Rysiu lubi pod kocem, Robin woli na kocu.
Wszystkie grudniki mają pączki, fiołkowi posłużył sloneczny parapet i po powrocie zastałam białe kwiatuszki.
Krzesła będą jednak z białymi szczebelkami, stół już gotowy.
Dziś postawiliśmy donice z chryzantemami na grobach, i niniejszym akcja grobbing za nami.
I taka historyjka przy okazji .
Przy pomniku rodziny M. Jest ławeczka ze skrzynką na różne przydsie. Siegam po kluczyk, bo nosiłam go teraz w torebce, ale nie znalazłam.

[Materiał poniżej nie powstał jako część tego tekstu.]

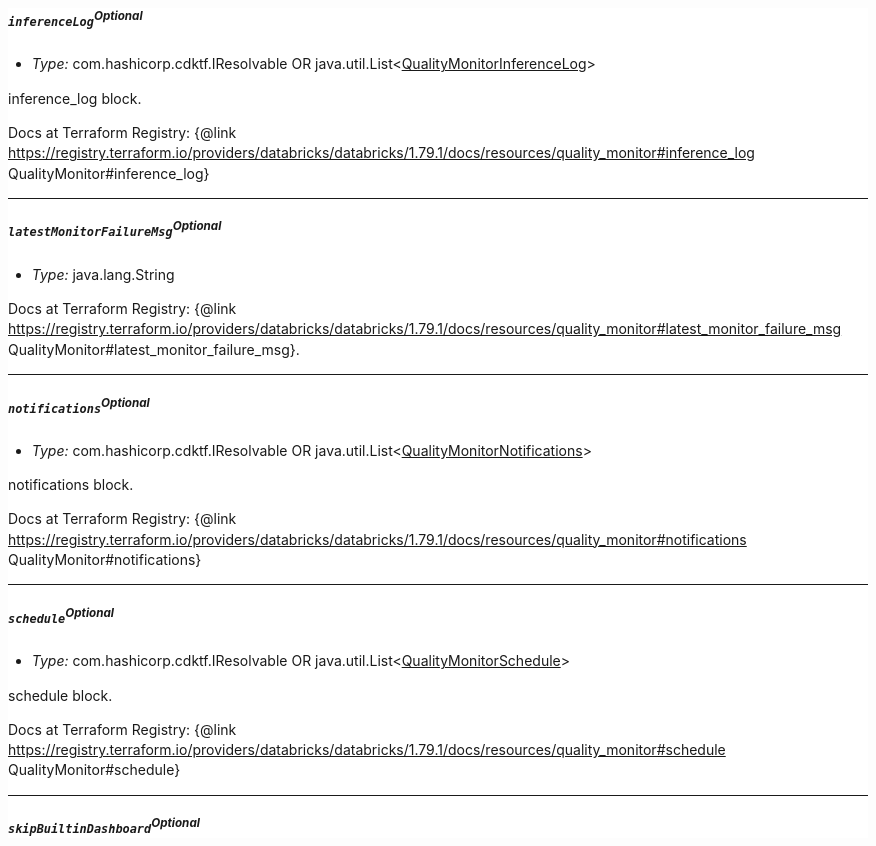 
##### `inferenceLog`<sup>Optional</sup> <a name="inferenceLog" id="@cdktf/provider-databricks.qualityMonitor.QualityMonitor.Initializer.parameter.inferenceLog"></a>

- *Type:* com.hashicorp.cdktf.IResolvable OR java.util.List<<a href="#@cdktf/provider-databricks.qualityMonitor.QualityMonitorInferenceLog">QualityMonitorInferenceLog</a>>

inference_log block.

Docs at Terraform Registry: {@link https://registry.terraform.io/providers/databricks/databricks/1.79.1/docs/resources/quality_monitor#inference_log QualityMonitor#inference_log}

---

##### `latestMonitorFailureMsg`<sup>Optional</sup> <a name="latestMonitorFailureMsg" id="@cdktf/provider-databricks.qualityMonitor.QualityMonitor.Initializer.parameter.latestMonitorFailureMsg"></a>

- *Type:* java.lang.String

Docs at Terraform Registry: {@link https://registry.terraform.io/providers/databricks/databricks/1.79.1/docs/resources/quality_monitor#latest_monitor_failure_msg QualityMonitor#latest_monitor_failure_msg}.

---

##### `notifications`<sup>Optional</sup> <a name="notifications" id="@cdktf/provider-databricks.qualityMonitor.QualityMonitor.Initializer.parameter.notifications"></a>

- *Type:* com.hashicorp.cdktf.IResolvable OR java.util.List<<a href="#@cdktf/provider-databricks.qualityMonitor.QualityMonitorNotifications">QualityMonitorNotifications</a>>

notifications block.

Docs at Terraform Registry: {@link https://registry.terraform.io/providers/databricks/databricks/1.79.1/docs/resources/quality_monitor#notifications QualityMonitor#notifications}

---

##### `schedule`<sup>Optional</sup> <a name="schedule" id="@cdktf/provider-databricks.qualityMonitor.QualityMonitor.Initializer.parameter.schedule"></a>

- *Type:* com.hashicorp.cdktf.IResolvable OR java.util.List<<a href="#@cdktf/provider-databricks.qualityMonitor.QualityMonitorSchedule">QualityMonitorSchedule</a>>

schedule block.

Docs at Terraform Registry: {@link https://registry.terraform.io/providers/databricks/databricks/1.79.1/docs/resources/quality_monitor#schedule QualityMonitor#schedule}

---

##### `skipBuiltinDashboard`<sup>Optional</sup> <a name="skipBuiltinDashboard" id="@cdktf/provider-databricks.qualityMonitor.QualityMonitor.Initializer.parameter.skipBuiltinDashboard"></a>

Wracamy do domu, zwyczajowo zaglądam do skrzynki pocztowej, a tam...kluczyk i karteczka , że był zostawiony w zamku skrzyneczki cmentarnej, i podpis kolegi, przyjaciela mojego szwagra.
Nie zadzwonił, nie napisał smsa, tylko zwyczajnie przyniósł i podpisał, zrobiło sie nam tak swojsko przyjemnie, jak za dawnych lat:)
Za to ja podziękowałam już nowoczesnie smsem, a on odpowiedział, że szwagier kazał mu tak zrobić:)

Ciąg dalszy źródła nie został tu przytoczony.